(Items listed in a dataset)
+++
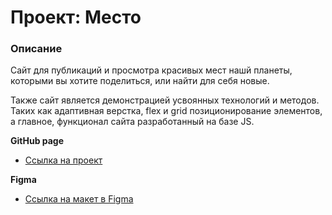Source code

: # Проект: Место

### Описание
 Сайт для публикаций и просмотра красивых мест нашй планеты, которыми вы хотите поделиться, или найти для себя новые.

 Также сайт является демонстрацией усвоянных технологий и методов. Таких как адаптивная верстка, flex и grid позиционирование элементов, а главное, функционал сайта разработанный на базе JS.

**GitHub page**
* [Ссылка на проект](https://carl0slit0s.github.io/mesto/)

**Figma**
* [Ссылка на макет в Figma](https://www.figma.com/file/2cn9N9jSkmxD84oJik7xL7/JavaScript.-Sprint-4?node-id=0%3A1)



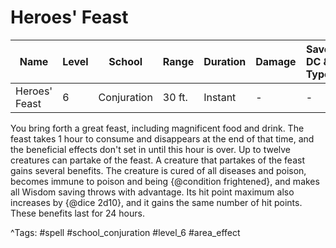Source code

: # Heroes' Feast

| Name | Level | School | Range | Duration | Damage | Save DC & Type |
|------|-------|--------|-------|----------|--------|----------------|
| Heroes' Feast | 6 | Conjuration | 30 ft. | Instant | - | - |

You bring forth a great feast, including magnificent food and drink. The feast takes 1 hour to consume and disappears at the end of that time, and the beneficial effects don't set in until this hour is over. Up to twelve creatures can partake of the feast. A creature that partakes of the feast gains several benefits. The creature is cured of all diseases and poison, becomes immune to poison and being {@condition frightened}, and makes all Wisdom saving throws with advantage. Its hit point maximum also increases by {@dice 2d10}, and it gains the same number of hit points. These benefits last for 24 hours.

^Tags: #spell #school_conjuration #level_6 #area_effect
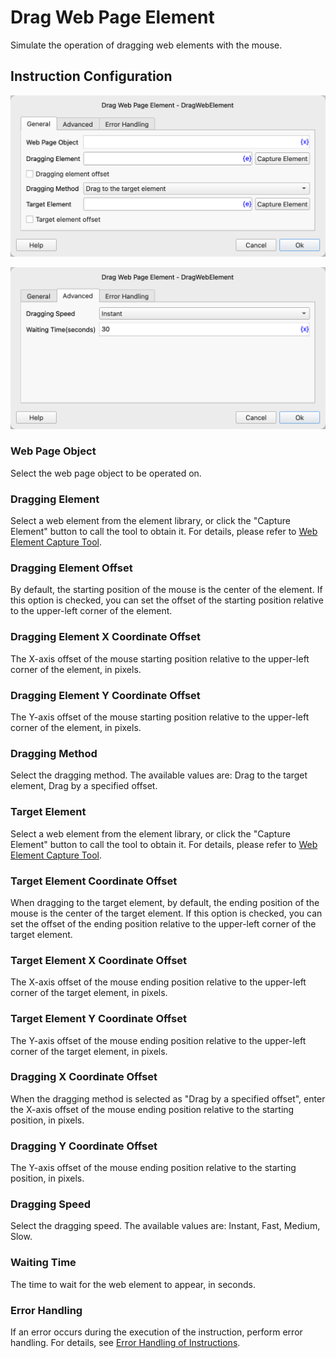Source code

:# Drag Web Page Element

Simulate the operation of dragging web elements with the mouse.

## Instruction Configuration

![General Configuration Dialog for Dragging Web Elements](drag_web_element_general_config.png)

![Advanced Configuration Dialog for Dragging Web Elements](drag_web_element_advanced_config.png)

### Web Page Object

Select the web page object to be operated on.

### Dragging Element

Select a web element from the element library, or click the "Capture Element" button to call the tool to obtain it. For details, please refer to [Web Element Capture Tool](../../../manual/web_element_capture_tool.md).

### Dragging Element Offset

By default, the starting position of the mouse is the center of the element. If this option is checked, you can set the offset of the starting position relative to the upper-left corner of the element.

### Dragging Element X Coordinate Offset

The X-axis offset of the mouse starting position relative to the upper-left corner of the element, in pixels.

### Dragging Element Y Coordinate Offset

The Y-axis offset of the mouse starting position relative to the upper-left corner of the element, in pixels.

### Dragging Method

Select the dragging method. The available values are: Drag to the target element, Drag by a specified offset.

### Target Element

Select a web element from the element library, or click the "Capture Element" button to call the tool to obtain it. For details, please refer to [Web Element Capture Tool](../../../manual/web_element_capture_tool.md).

### Target Element Coordinate Offset

When dragging to the target element, by default, the ending position of the mouse is the center of the target element. If this option is checked, you can set the offset of the ending position relative to the upper-left corner of the target element.

### Target Element X Coordinate Offset

The X-axis offset of the mouse ending position relative to the upper-left corner of the target element, in pixels.

### Target Element Y Coordinate Offset

The Y-axis offset of the mouse ending position relative to the upper-left corner of the target element, in pixels.

### Dragging X Coordinate Offset

When the dragging method is selected as "Drag by a specified offset", enter the X-axis offset of the mouse ending position relative to the starting position, in pixels.

### Dragging Y Coordinate Offset

The Y-axis offset of the mouse ending position relative to the starting position, in pixels.

### Dragging Speed

Select the dragging speed. The available values are: Instant, Fast, Medium, Slow.

### Waiting Time

The time to wait for the web element to appear, in seconds.

### Error Handling

If an error occurs during the execution of the instruction, perform error handling. For details, see [Error Handling of Instructions](../../../manual/error_handling.md).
+++
The records above, minus their pictures, are to be returned verbatim.

Expected output:
Source code

: # Проект: Место

### Описание
 Сайт для публикаций и просмотра красивых мест нашй планеты, которыми вы хотите поделиться, или найти для себя новые.

 Также сайт является демонстрацией усвоянных технологий и методов. Таких как адаптивная верстка, flex и grid позиционирование элементов, а главное, функционал сайта разработанный на базе JS.

**GitHub page**
* [Ссылка на проект](https://carl0slit0s.github.io/mesto/)

**Figma**
* [Ссылка на макет в Figma](https://www.figma.com/file/2cn9N9jSkmxD84oJik7xL7/JavaScript.-Sprint-4?node-id=0%3A1)



Source code

: # Heroes' Feast

| Name | Level | School | Range | Duration | Damage | Save DC & Type |
|------|-------|--------|-------|----------|--------|----------------|
| Heroes' Feast | 6 | Conjuration | 30 ft. | Instant | - | - |

You bring forth a great feast, including magnificent food and drink. The feast takes 1 hour to consume and disappears at the end of that time, and the beneficial effects don't set in until this hour is over. Up to twelve creatures can partake of the feast. A creature that partakes of the feast gains several benefits. The creature is cured of all diseases and poison, becomes immune to poison and being {@condition frightened}, and makes all Wisdom saving throws with advantage. Its hit point maximum also increases by {@dice 2d10}, and it gains the same number of hit points. These benefits last for 24 hours.

^Tags: #spell #school_conjuration #level_6 #area_effect
Source code

:# Drag Web Page Element

Simulate the operation of dragging web elements with the mouse.

## Instruction Configuration

![General Configuration Dialog for Dragging Web Elements](drag_web_element_general_config.png)

![Advanced Configuration Dialog for Dragging Web Elements](drag_web_element_advanced_config.png)

### Web Page Object

Select the web page object to be operated on.

### Dragging Element

Select a web element from the element library, or click the "Capture Element" button to call the tool to obtain it. For details, please refer to [Web Element Capture Tool](../../../manual/web_element_capture_tool.md).

### Dragging Element Offset

By default, the starting position of the mouse is the center of the element. If this option is checked, you can set the offset of the starting position relative to the upper-left corner of the element.

### Dragging Element X Coordinate Offset

The X-axis offset of the mouse starting position relative to the upper-left corner of the element, in pixels.

### Dragging Element Y Coordinate Offset

The Y-axis offset of the mouse starting position relative to the upper-left corner of the element, in pixels.

### Dragging Method

Select the dragging method. The available values are: Drag to the target element, Drag by a specified offset.

### Target Element

Select a web element from the element library, or click the "Capture Element" button to call the tool to obtain it. For details, please refer to [Web Element Capture Tool](../../../manual/web_element_capture_tool.md).

### Target Element Coordinate Offset

When dragging to the target element, by default, the ending position of the mouse is the center of the target element. If this option is checked, you can set the offset of the ending position relative to the upper-left corner of the target element.

### Target Element X Coordinate Offset

The X-axis offset of the mouse ending position relative to the upper-left corner of the target element, in pixels.

### Target Element Y Coordinate Offset

The Y-axis offset of the mouse ending position relative to the upper-left corner of the target element, in pixels.

### Dragging X Coordinate Offset

When the dragging method is selected as "Drag by a specified offset", enter the X-axis offset of the mouse ending position relative to the starting position, in pixels.

### Dragging Y Coordinate Offset

The Y-axis offset of the mouse ending position relative to the starting position, in pixels.

### Dragging Speed

Select the dragging speed. The available values are: Instant, Fast, Medium, Slow.

### Waiting Time

The time to wait for the web element to appear, in seconds.

### Error Handling

If an error occurs during the execution of the instruction, perform error handling. For details, see [Error Handling of Instructions](../../../manual/error_handling.md).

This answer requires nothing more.